## Task instructions
Which lines of the records contain the word "have"? Copy each one.

Stored data
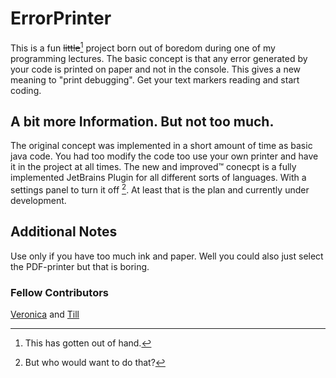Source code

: # ErrorPrinter
This is a fun ~~little~~[^1] project born out of boredom during one of my programming lectures. The basic concept is that any error generated by your code is printed on paper and not in the console. This gives a new meaning to "print debugging". Get your text markers reading and start coding.

## A bit more Information. But not too much.
The original concept was implemented in a short amount of time as basic java code. You had too modify the code too use your own printer and have it in the project at all times.
The new and improved™ conecpt is a fully implemented JetBrains Plugin for all different sorts of languages. With a settings panel to turn it off [^2]. At least that is the plan and currently under development.

## Additional Notes
Use only if you have too much ink and paper. Well you could also just select the PDF-printer but that is boring.

### Fellow Contributors
[Veronica](https://github.com/verobuckina) and
[Till](https://github.com/danpotsdam)

[^1]: This has gotten out of hand.
[^2]: But who would want to do that?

## Output
The original concept was implemented in a short amount of time as basic java code. You had too modify the code too use your own printer and have it in the project at all times.
Use only if you have too much ink and paper. Well you could also just select the PDF-printer but that is boring.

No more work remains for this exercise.